This post was originally published in 2019. It was republished in 2021 with new images and updated instructions.
Laveda L NIchols says
Yumminess times 10. Great with a nice warm cup of tea, coffee, ect.....
nicole says
This turned out really moist and light. Surprising for gluten free with heavy fruits and nuts in the batter. It was the best flavor with the warming spices.

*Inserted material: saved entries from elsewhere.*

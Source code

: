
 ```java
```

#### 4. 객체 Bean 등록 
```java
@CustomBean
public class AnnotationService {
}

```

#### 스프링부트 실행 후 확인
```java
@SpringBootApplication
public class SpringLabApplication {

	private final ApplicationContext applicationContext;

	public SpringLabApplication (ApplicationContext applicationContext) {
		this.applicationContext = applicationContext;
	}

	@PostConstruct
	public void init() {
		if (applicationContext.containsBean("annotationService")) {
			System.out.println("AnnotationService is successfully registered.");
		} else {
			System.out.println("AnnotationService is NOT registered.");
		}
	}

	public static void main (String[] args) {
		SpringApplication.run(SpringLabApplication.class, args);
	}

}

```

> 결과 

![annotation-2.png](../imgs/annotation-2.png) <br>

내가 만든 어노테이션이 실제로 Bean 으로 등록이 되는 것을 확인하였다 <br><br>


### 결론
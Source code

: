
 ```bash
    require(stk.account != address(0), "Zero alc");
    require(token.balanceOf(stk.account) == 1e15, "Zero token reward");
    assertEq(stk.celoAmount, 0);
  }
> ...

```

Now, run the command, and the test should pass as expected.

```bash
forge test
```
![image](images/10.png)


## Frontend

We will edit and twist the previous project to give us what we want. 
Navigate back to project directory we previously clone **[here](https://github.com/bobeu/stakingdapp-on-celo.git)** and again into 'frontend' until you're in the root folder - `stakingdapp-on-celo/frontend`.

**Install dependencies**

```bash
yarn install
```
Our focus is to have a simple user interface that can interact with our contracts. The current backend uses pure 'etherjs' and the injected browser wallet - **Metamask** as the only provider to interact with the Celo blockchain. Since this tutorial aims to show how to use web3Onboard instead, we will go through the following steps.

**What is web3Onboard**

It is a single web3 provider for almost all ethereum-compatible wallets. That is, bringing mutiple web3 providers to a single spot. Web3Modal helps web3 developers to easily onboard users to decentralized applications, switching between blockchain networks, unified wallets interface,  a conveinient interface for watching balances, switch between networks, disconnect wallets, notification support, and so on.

We made this with reduced sugar. Instead of 1 cup of brown sugar we used 1/2 cup. Instead of the white sugar, we used 1/2 cup coconut sugar, Plus we added a little molasses and 1/4 cup maple. B/c of the moisture in the maple we reduced the (oat)milk to just a cup.
Turned out really great!
Thank you.
Nicole
Flavor Walk says
Hi Nicole,
I'm glad to hear you enjoyed the recipe. Thanks for sharing the modifications you made to the ingredients.
Cindi Jacobson says
Excellent recipe! Very tasty and moist. Made this for party at work but in two round pans and filled with a tarimisu custard. It was delicious and everyone liked it.
Flavor Walk says
Hi Cindi,
I'm happy to hear you enjoyed the recipe. The custard filling sounds delicious.
Deb says
Can you share the high altitude changes please?
Deb says
Additionally, I'm planning on omitting raisins and nuts. Are there any changes I need to make if I omit those? (I'm new to GF baking!) THANK YOU!
Flavor Walk says
Hi Deb,
You should be fine omitting the raisins and nuts, but it will change the flavor of the cake.
Flavor Walk says
Hi Deb,
I don't bake at high altitude so I'm not able to make any suggestions. My friend Chelsea, at Mile High Mitts, does bake at high altitude so you may want to check out her gluten free site.
Deb says
thank you!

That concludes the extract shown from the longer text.